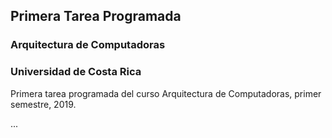 ## Primera Tarea Programada
### Arquitectura de Computadoras 
### Universidad de Costa Rica

Primera tarea programada del curso Arquitectura de Computadoras, primer semestre, 2019.

...
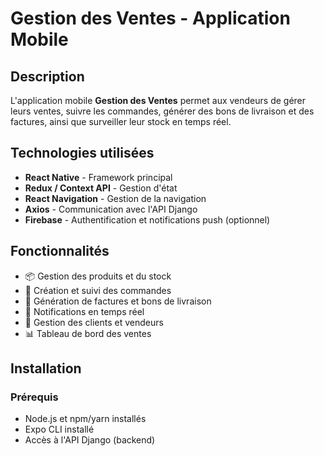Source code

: # Gestion des Ventes - Application Mobile

## Description
L'application mobile **Gestion des Ventes** permet aux vendeurs de gérer leurs ventes, suivre les commandes, générer des bons de livraison et des factures, ainsi que surveiller leur stock en temps réel.

## Technologies utilisées
- **React Native** - Framework principal
- **Redux / Context API** - Gestion d'état
- **React Navigation** - Gestion de la navigation
- **Axios** - Communication avec l'API Django
- **Firebase** - Authentification et notifications push (optionnel)

## Fonctionnalités
- 📦 Gestion des produits et du stock
- 🛒 Création et suivi des commandes
- 📄 Génération de factures et bons de livraison
- 🔔 Notifications en temps réel
- 👤 Gestion des clients et vendeurs
- 📊 Tableau de bord des ventes

## Installation

### Prérequis
- Node.js et npm/yarn installés
- Expo CLI installé 
- Accès à l'API Django (backend)

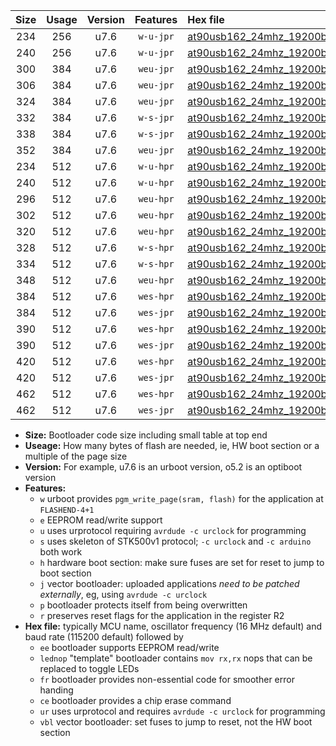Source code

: |Size|Usage|Version|Features|Hex file|
|:-:|:-:|:-:|:-:|:--|
|234|256|u7.6|`w-u-jpr`|[at90usb162_24mhz_19200bps_ur_vbl.hex](https://raw.githubusercontent.com/stefanrueger/urboot/main/at90usb162_24mhz_19200bps_ur_vbl.hex)|
|240|256|u7.6|`w-u-jpr`|[at90usb162_24mhz_19200bps_lednop_ur_vbl.hex](https://raw.githubusercontent.com/stefanrueger/urboot/main/at90usb162_24mhz_19200bps_lednop_ur_vbl.hex)|
|300|384|u7.6|`weu-jpr`|[at90usb162_24mhz_19200bps_ee_ur_vbl.hex](https://raw.githubusercontent.com/stefanrueger/urboot/main/at90usb162_24mhz_19200bps_ee_ur_vbl.hex)|
|306|384|u7.6|`weu-jpr`|[at90usb162_24mhz_19200bps_ee_lednop_ur_vbl.hex](https://raw.githubusercontent.com/stefanrueger/urboot/main/at90usb162_24mhz_19200bps_ee_lednop_ur_vbl.hex)|
|324|384|u7.6|`weu-jpr`|[at90usb162_24mhz_19200bps_ee_lednop_fr_ur_vbl.hex](https://raw.githubusercontent.com/stefanrueger/urboot/main/at90usb162_24mhz_19200bps_ee_lednop_fr_ur_vbl.hex)|
|332|384|u7.6|`w-s-jpr`|[at90usb162_24mhz_19200bps_vbl.hex](https://raw.githubusercontent.com/stefanrueger/urboot/main/at90usb162_24mhz_19200bps_vbl.hex)|
|338|384|u7.6|`w-s-jpr`|[at90usb162_24mhz_19200bps_lednop_vbl.hex](https://raw.githubusercontent.com/stefanrueger/urboot/main/at90usb162_24mhz_19200bps_lednop_vbl.hex)|
|352|384|u7.6|`weu-jpr`|[at90usb162_24mhz_19200bps_ee_lednop_fr_ce_ur_vbl.hex](https://raw.githubusercontent.com/stefanrueger/urboot/main/at90usb162_24mhz_19200bps_ee_lednop_fr_ce_ur_vbl.hex)|
|234|512|u7.6|`w-u-hpr`|[at90usb162_24mhz_19200bps_ur.hex](https://raw.githubusercontent.com/stefanrueger/urboot/main/at90usb162_24mhz_19200bps_ur.hex)|
|240|512|u7.6|`w-u-hpr`|[at90usb162_24mhz_19200bps_lednop_ur.hex](https://raw.githubusercontent.com/stefanrueger/urboot/main/at90usb162_24mhz_19200bps_lednop_ur.hex)|
|296|512|u7.6|`weu-hpr`|[at90usb162_24mhz_19200bps_ee_ur.hex](https://raw.githubusercontent.com/stefanrueger/urboot/main/at90usb162_24mhz_19200bps_ee_ur.hex)|
|302|512|u7.6|`weu-hpr`|[at90usb162_24mhz_19200bps_ee_lednop_ur.hex](https://raw.githubusercontent.com/stefanrueger/urboot/main/at90usb162_24mhz_19200bps_ee_lednop_ur.hex)|
|320|512|u7.6|`weu-hpr`|[at90usb162_24mhz_19200bps_ee_lednop_fr_ur.hex](https://raw.githubusercontent.com/stefanrueger/urboot/main/at90usb162_24mhz_19200bps_ee_lednop_fr_ur.hex)|
|328|512|u7.6|`w-s-hpr`|[at90usb162_24mhz_19200bps.hex](https://raw.githubusercontent.com/stefanrueger/urboot/main/at90usb162_24mhz_19200bps.hex)|
|334|512|u7.6|`w-s-hpr`|[at90usb162_24mhz_19200bps_lednop.hex](https://raw.githubusercontent.com/stefanrueger/urboot/main/at90usb162_24mhz_19200bps_lednop.hex)|
|348|512|u7.6|`weu-hpr`|[at90usb162_24mhz_19200bps_ee_lednop_fr_ce_ur.hex](https://raw.githubusercontent.com/stefanrueger/urboot/main/at90usb162_24mhz_19200bps_ee_lednop_fr_ce_ur.hex)|
|384|512|u7.6|`wes-hpr`|[at90usb162_24mhz_19200bps_ee.hex](https://raw.githubusercontent.com/stefanrueger/urboot/main/at90usb162_24mhz_19200bps_ee.hex)|
|384|512|u7.6|`wes-jpr`|[at90usb162_24mhz_19200bps_ee_vbl.hex](https://raw.githubusercontent.com/stefanrueger/urboot/main/at90usb162_24mhz_19200bps_ee_vbl.hex)|
|390|512|u7.6|`wes-hpr`|[at90usb162_24mhz_19200bps_ee_lednop.hex](https://raw.githubusercontent.com/stefanrueger/urboot/main/at90usb162_24mhz_19200bps_ee_lednop.hex)|
|390|512|u7.6|`wes-jpr`|[at90usb162_24mhz_19200bps_ee_lednop_vbl.hex](https://raw.githubusercontent.com/stefanrueger/urboot/main/at90usb162_24mhz_19200bps_ee_lednop_vbl.hex)|
|420|512|u7.6|`wes-hpr`|[at90usb162_24mhz_19200bps_ee_lednop_fr.hex](https://raw.githubusercontent.com/stefanrueger/urboot/main/at90usb162_24mhz_19200bps_ee_lednop_fr.hex)|
|420|512|u7.6|`wes-jpr`|[at90usb162_24mhz_19200bps_ee_lednop_fr_vbl.hex](https://raw.githubusercontent.com/stefanrueger/urboot/main/at90usb162_24mhz_19200bps_ee_lednop_fr_vbl.hex)|
|462|512|u7.6|`wes-hpr`|[at90usb162_24mhz_19200bps_ee_lednop_fr_ce.hex](https://raw.githubusercontent.com/stefanrueger/urboot/main/at90usb162_24mhz_19200bps_ee_lednop_fr_ce.hex)|
|462|512|u7.6|`wes-jpr`|[at90usb162_24mhz_19200bps_ee_lednop_fr_ce_vbl.hex](https://raw.githubusercontent.com/stefanrueger/urboot/main/at90usb162_24mhz_19200bps_ee_lednop_fr_ce_vbl.hex)|

- **Size:** Bootloader code size including small table at top end
- **Useage:** How many bytes of flash are needed, ie, HW boot section or a multiple of the page size
- **Version:** For example, u7.6 is an urboot version, o5.2 is an optiboot version
- **Features:**
  + `w` urboot provides `pgm_write_page(sram, flash)` for the application at `FLASHEND-4+1`
  + `e` EEPROM read/write support
  + `u` uses urprotocol requiring `avrdude -c urclock` for programming
  + `s` uses skeleton of STK500v1 protocol; `-c urclock` and `-c arduino` both work
  + `h` hardware boot section: make sure fuses are set for reset to jump to boot section
  + `j` vector bootloader: uploaded applications *need to be patched externally*, eg, using `avrdude -c urclock`
  + `p` bootloader protects itself from being overwritten
  + `r` preserves reset flags for the application in the register R2
- **Hex file:** typically MCU name, oscillator frequency (16 MHz default) and baud rate (115200 default) followed by
  + `ee` bootloader supports EEPROM read/write
  + `lednop` "template" bootloader contains `mov rx,rx` nops that can be replaced to toggle LEDs
  + `fr` bootloader provides non-essential code for smoother error handing
  + `ce` bootloader provides a chip erase command
  + `ur` uses urprotocol and requires `avrdude -c urclock` for programming
  + `vbl` vector bootloader: set fuses to jump to reset, not the HW boot section
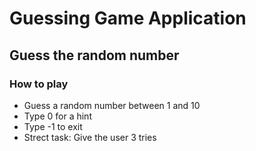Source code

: # Guessing Game Application

## Guess the random number

### How to play

- Guess a random number between 1 and 10
- Type 0 for a hint
- Type -1 to exit
- Strect task: Give the user 3 tries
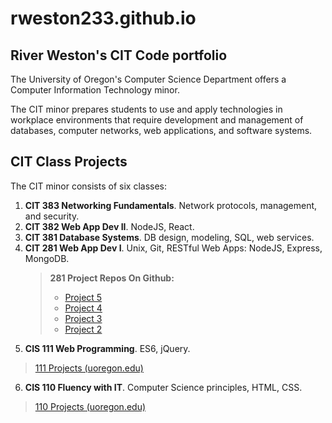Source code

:  <h1>rweston233.github.io</h1>
  <h2>River Weston's CIT Code portfolio </h2>

  The University of Oregon's Computer Science Department offers a Computer Information Technology minor.

  The CIT minor prepares students to use and apply technologies in workplace environments that require development and management of databases, computer networks, web applications, and software systems.

  <h2>CIT Class Projects</h2>
  The CIT minor consists of six classes:

  <ol>
    <li><b>CIT 383 Networking Fundamentals</b>. Network protocols, management, and security.
      </li>
    <li><b>CIT 382 Web App Dev II</b>. NodeJS, React.</li>
    <li><b>CIT 381 Database Systems</b>. DB design, modeling, SQL, web services.</li>
    <li><b>CIT 281 Web App Dev I</b>. Unix, Git, RESTful Web Apps: NodeJS, Express, MongoDB.
    <blockquote>
     <b>281 Project Repos On Github:</b>
    <ul>
       <li>
         <a href="https://uo-cit.github.io/project-5-rweston233/">Project 5</a>
       </li>
       <li>
       <a href="https://rweston233.github.io/project-4/">Project 4</a>
       </li>
       <li>
       <a href="https://rweston233.github.io/project-3/">Project 3 </a>
       </li>
       <li>
       <a href="https://rweston233.github.io/project-2/">Project 2</a>
       </li>
       </ul>
    </blockquote>
    </ol>

  5. <b>CIS 111 Web Programming</a></b>. ES6, jQuery.
  <blockquote>
    <a href="https://pages.uoregon.edu/rweston/111/"> 111 Projects (uoregon.edu)</a>
  </blockquote>

  6. <b>CIS 110 Fluency with IT</b>. Computer Science principles, HTML, CSS.
  <blockquote>
    <a href="https://pages.uoregon.edu/rweston/110/"> 110 Projects (uoregon.edu)</a>
  </blockquote>

  <!-- <li>
    <a href="https://mh108.github.io/project-1/">Project 1</a>
  </li> -->
  <!-- - [CIT 281 Projects](https://uo-cit.github.io/project-5-rweston233/). Unix shell, Git, RESTful Web Apps with NodeJS, Express, MongoDB.
  - [CIS 111 Projects](https://pages.uoregon.edu/rweston/111/). JavaScript ES6, DOM API, jQuery.
  - [CIS 110 Projects](https://pages.uoregon.edu/rweston/110/). HTML, CSS. -->
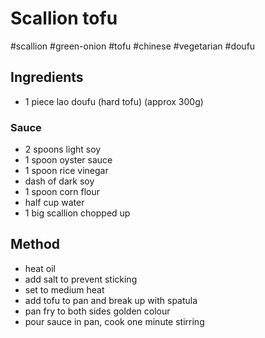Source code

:# Scallion tofu

#scallion #green-onion #tofu #chinese #vegetarian #doufu

## Ingredients
- 1 piece lao doufu (hard tofu) (approx 300g)
### Sauce
- 2 spoons light soy
- 1 spoon oyster sauce
- 1 spoon rice vinegar
- dash of dark soy
- 1 spoon corn flour
- half cup water
- 1 big scallion chopped up

## Method
- heat oil
- add salt to prevent sticking
- set to medium heat
- add tofu to pan and break up with spatula
- pan fry to both sides golden colour
- pour sauce in pan, cook one minute stirring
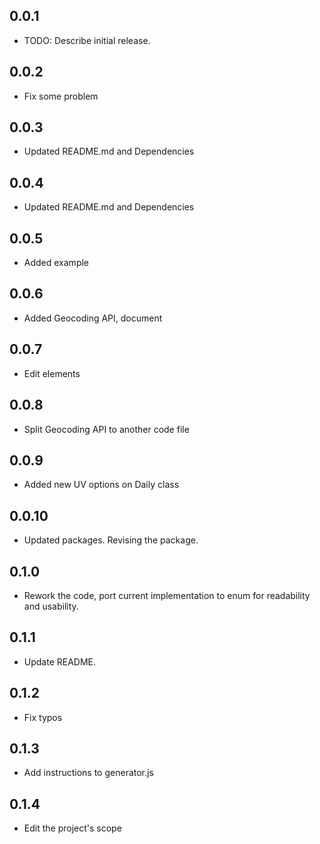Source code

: ## 0.0.1

* TODO: Describe initial release.

## 0.0.2

* Fix some problem

## 0.0.3

* Updated README.md and Dependencies

## 0.0.4

* Updated README.md and Dependencies

## 0.0.5

* Added example

## 0.0.6

* Added Geocoding API, document

## 0.0.7

* Edit elements

## 0.0.8

* Split Geocoding API to another code file

## 0.0.9

* Added new UV options on Daily class

## 0.0.10

* Updated packages. Revising the package.

## 0.1.0

* Rework the code, port current implementation to enum for readability and usability.

## 0.1.1

* Update README.

## 0.1.2

* Fix typos

## 0.1.3

* Add instructions to generator.js

## 0.1.4

* Edit the project's scope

**What you need to do**
Each line in the records above that contains the word "Gestion" must be copied.

**Expected output**
: # Gestion des Ventes - Application Mobile
L'application mobile **Gestion des Ventes** permet aux vendeurs de gérer leurs ventes, suivre les commandes, générer des bons de livraison et des factures, ainsi que surveiller leur stock en temps réel.
- **Redux / Context API** - Gestion d'état
- **React Navigation** - Gestion de la navigation
- 📦 Gestion des produits et du stock
- 👤 Gestion des clients et vendeurs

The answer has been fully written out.